Born Marilyn Louis in Hollywood, 1923, the daughter of Effie Graham, a famous model and actress from New York, and businessman Harold Louis, she grew up with aspirations to become a singer. She became active in her church while attending Beverly Hills High School, and tangible blessings came almost immediately. One day while walking to classes, she noticed that she was being observed from a mysterious automobile. She was taken aback when the car circled the block and stopped next to her.

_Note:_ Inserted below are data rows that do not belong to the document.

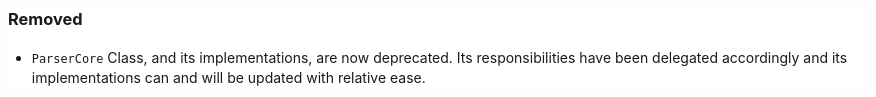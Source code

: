 ### Removed

- `ParserCore` Class, and its implementations, are now deprecated. Its responsibilities have 
been delegated  accordingly and its implementations can and will be updated with relative ease.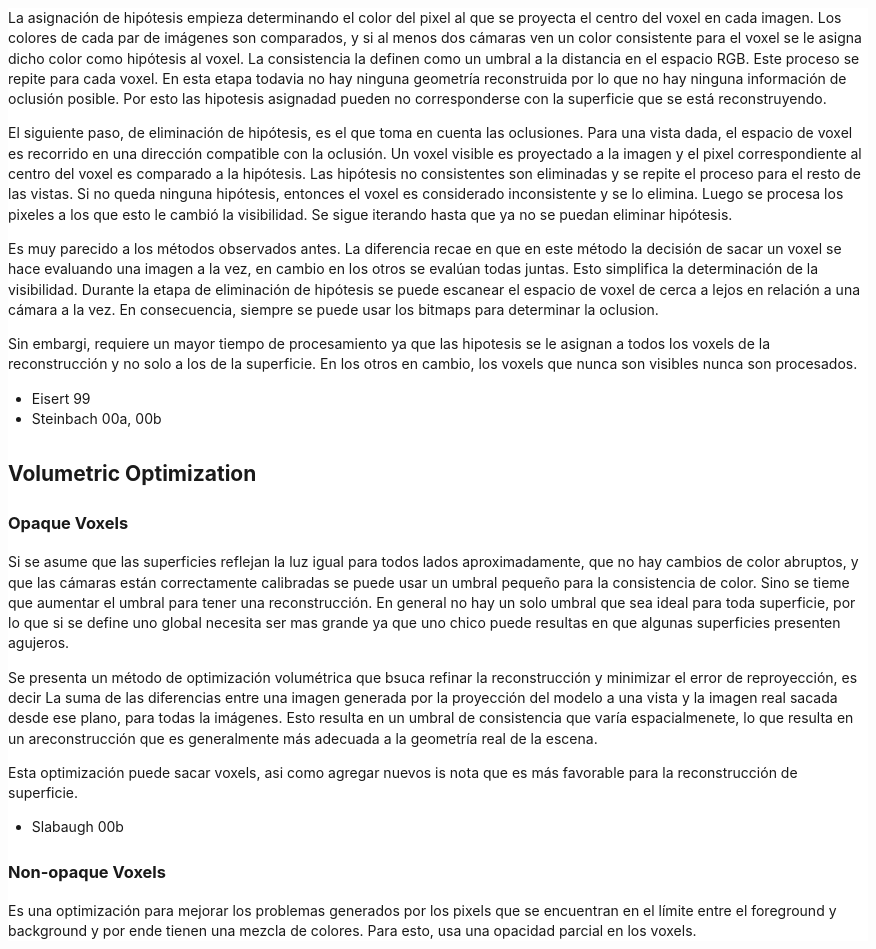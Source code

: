 La asignación de hipótesis empieza determinando el color del pixel al que se proyecta el centro del voxel en cada imagen. Los colores de cada par de imágenes son comparados, y si al menos dos cámaras ven un color consistente para el voxel se le asigna dicho color como hipótesis al voxel. La consistencia la definen como un umbral a la distancia en el espacio RGB. Este proceso se repite para cada voxel. En esta etapa todavia no hay ninguna geometría reconstruida por lo que no hay ninguna información de oclusión posible. Por esto las hipotesis asignadad pueden no corresponderse con la superficie que se está reconstruyendo.

El siguiente paso, de eliminación de hipótesis, es el que toma en cuenta las oclusiones. Para una vista dada, el espacio de voxel es recorrido en una dirección compatible con la oclusión. Un voxel visible es proyectado a la imagen y el pixel correspondiente al centro del voxel es comparado a la hipótesis. Las hipótesis no consistentes son eliminadas y se repite el proceso para el resto de las vistas. Si no queda ninguna hipótesis, entonces el voxel es considerado inconsistente y se lo elimina. Luego se procesa los pixeles a los que esto le cambió la visibilidad. Se sigue iterando hasta que ya no se puedan eliminar hipótesis.

Es muy parecido a los métodos observados antes. La diferencia recae en que en este método la decisión de sacar un voxel se hace evaluando una imagen a la vez, en cambio en los otros se evalúan todas juntas. Esto simplifica la determinación de la visibilidad. Durante la etapa de eliminación de hipótesis se puede escanear el espacio de voxel de cerca a lejos en relación a una cámara a la vez. En consecuencia, siempre se puede usar los bitmaps para determinar la oclusion.

Sin embargi, requiere un mayor tiempo de procesamiento ya que las hipotesis se le asignan a todos los voxels de la reconstrucción y no solo a los de la superficie. En los otros en cambio, los voxels que nunca son visibles nunca son procesados.

- Eisert 99
- Steinbach 00a, 00b
## Volumetric Optimization
### Opaque Voxels
Si se asume que las superficies reflejan la luz igual para todos lados aproximadamente, que no hay cambios de color abruptos, y que las cámaras están correctamente calibradas se puede usar un umbral pequeño para la consistencia de color. Sino se tieme que aumentar el umbral para tener una reconstrucción.
En general no hay un solo umbral que sea ideal para toda superficie, por lo que si se define uno global necesita ser mas grande ya que uno chico puede resultas en que algunas superficies presenten agujeros.

Se presenta un método de optimización volumétrica que bsuca refinar la reconstrucción y minimizar el error de reproyección, es decir La suma de las diferencias entre una imagen generada por la proyección del modelo a una vista y la imagen real sacada desde ese plano, para todas la imágenes.
Esto resulta en un umbral de consistencia que varía espacialmenete, lo que resulta en un areconstrucción que es generalmente más adecuada a la geometría real de la escena. 

Esta optimización puede sacar voxels, asi como agregar nuevos is nota que es más favorable para la reconstrucción de superficie.

- Slabaugh 00b
### Non-opaque Voxels
Es una optimización para mejorar los problemas generados por los pixels que se encuentran en el límite entre el foreground y background y por ende tienen una mezcla de colores. Para esto, usa una opacidad parcial en los voxels.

The driver got out and introduced himself as agent Henry Wilson and asked, "Young lady, have you ever thought of being in motion pictures?" Wilson was on his way to becoming David O. Selznick's right-hand man, and when Selznick met the young woman, he was impressed enough to hire her to a seven-year contract without a screen test. She was given the stage name Rhonda Fleming and cast as Ingrid Bergman's patient in Hitchcock's Spellbound (1945). She followed up with a supporting role in another noir classic, The Spiral Stairs (1945) and the Western Abilene Town (1946).
Rhonda's first leading role was in the low-budget Adventure Island (1947) but her big break came when Bing Crosby chose her to co-star in the Technicolor fantasy A Connecticut Yankee in King Arthur's Court (1949). The publicity department began tagging Fleming as "the Queen of Technicolor" because her fair skin, bright red hair, and stunning blue eyes worked very well with the process. She gained a reputation with directors and her fellow actors as someone who was easy to get along and work with. While on the set of Connecticut Yankee, Bing introduced her to Bob Hope when he came to visit the set, and Hope declared, "Well Bing, if you can use her, I guess I can too." After working with Bob on The Great Lover (1949) and Alias Jesse James (1959), Fleming contrasted the acting styles of the two friends; "Bing was so easy going and very relaxed and Bob would rehearse and rehearse I wondered, 'how did they make all those Road pictures together because their styles were so different.'"
Miss Fleming was a "natural actress" who usually needed little direction, but while appearing in one Western she found herself facing a stern taskmaster who nearly drove her off the set and led to a lifelong friendship with a future President. After a take that left her in tears, "I went to my dressing room to patch up my makeup, and I was sitting there thinking to myself 'Should I go home or what?'
Shortly thereafter there was a knock on the door…it was Ronald Reagan. He said, 'come on back to the set, Rhonda, he’ll never do that again.' Of the event, she said "I was able to hold my chin up and continue, but I would have gone home that day if it hadn’t been for Ronald Reagan. He was a wonderful peacemaker." Fleming and Reagan made four pictures together during the Fifties.
She joined Jane Russell, Connie Haines, and Beryl Davis in what began as a group of friends singing together for fun but soon became popular on TV and stage as the gospel group The Four Girls. The prevailing wisdom in the recording industry was that there was no market for religious music, but their album "Make a Joyful Noise unto the Lord" sold more than a million copies. Her fifth husband was businessman Ted Mann, owner of the Mann Theaters. Together they opened the Rhonda Fleming Mann Clinic for Comprehensive Care for Women with Cancer at UCLA (Rhonda's older sister succumbed to ovarian cancer). Her marriage to Mann lasted from 1977 until his death in 2001. Two years later, she met and married Darol Wayne Carlson.
A Star on the Hollywood Walk of Fame was dedicated on February 8, 1960, at 6660 Hollywood Blvd honoring contributions to Motion Pictures by Rhonda Fleming.